That summer, in the middle of a field of olive trees, on a hill in the village of Biot, the works of Fernand Léger, Sonia Delaunay, Jean Arp rub shoulders with those of Victor Vasarely, Nicolas Schöffer, Denis Brihat, Maxime Descombin and more seventy other artists and architects.
Color Color Forms exhibition organized by the Espace Group from July 13 to September 10, 1954 in Biot (detail), gelatin silver print, Fernand Léger National Museum © Photo: Dimitri Tibislawsky. Maxime Descombin's mobile oblique © Adagp, Paris, 2016

Color Color Forms exhibition organized by the Espace Group from July 13 to September 10, 1954 in Biot (detail), gelatin silver print, Fernand Léger National Museum © Photo: Dimitri Tibislawsky. Maxime Descombin's mobile oblique © Adagp, Paris, 2016

This outdoor exhibition, organized by members of the Espace Group - founded in 1951 by Félix Del Marle and André Bloc - is intended as a manifesto. For all, it is a question of promoting the integration of the arts in modern architecture in order to conceive an urbanism respectful of social needs both functional and aesthetic.

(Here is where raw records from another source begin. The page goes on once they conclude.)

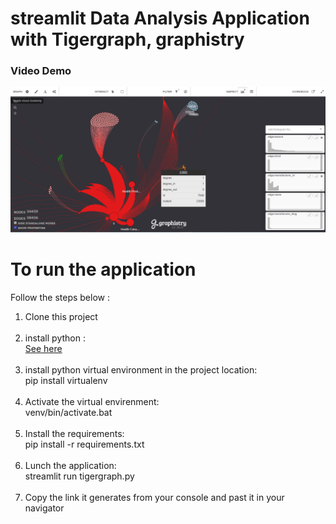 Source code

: <h1>streamlit Data Analysis Application with Tigergraph, graphistry </h1
<br>

<h3><b>Video Demo </b></h3>

[![IMAGE ALT TEXT HERE](https://raw.githubusercontent.com/landry95/TigerGraph-Streamli-Graphistry-WebApp/main/src/img/12.PNG)](https://www.youtube.com/watch?v=ilUijXK0Qc8)



<h1> To run the application </h1>
<p>Follow the steps below : </p>

<ol>
	<li>
		Clone this project
	</li><br>
	<li>
		install python : <br> <a href="https://www.python.org/downloads/" target="blank">See here</a>
	</li><br>
	<li>
		install python virtual environment in the project location: <br> pip install virtualenv 
	</li><br>
	<li>
		Activate the virtual envirenment: <br> venv/bin/activate.bat
	</li><br>
	<li>
		Install the requirements: <br> pip install -r requirements.txt
	</li><br>
	<li>
		Lunch the application: <br> streamlit run tigergraph.py
	</li><br>
  	<li>
		Copy the link it generates from your console and past it in your navigator
	</li><br>
</ol>
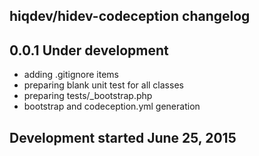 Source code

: hiqdev/hidev-codeception changelog
----------------------------------

## 0.0.1 Under development

- adding .gitignore items
- preparing blank unit test for all classes
- preparing tests/_bootstrap.php
- bootstrap and codeception.yml generation

## Development started June 25, 2015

Among the participants, we discover the most prestigious names (Sonia Delaunay, Alberto Magnelli, Jean Arp, Fernand Léger, Bernard Zehrfuss ...) alongside artists and architects who are beginning to assert themselves (Victor Vasarely, Jean Gorin, Servanes, Nicolas Schöffer, Morice Lipsi, Emile Gilioli, Edgard Pillet, Etienne Béothy, Cicero Dias, Jean Leppien, Robert Jacobsen, Jean Vago, Carlos Villanueva, Etienne Bertrand Weill ..) as well as many unknown young people (Claude Parent, Jean Mégard , André Bruyère, Denis Brihat, Maxime Descombin, Nicolaas Warb, Silvano Bozzolini, Michel Chauvet…).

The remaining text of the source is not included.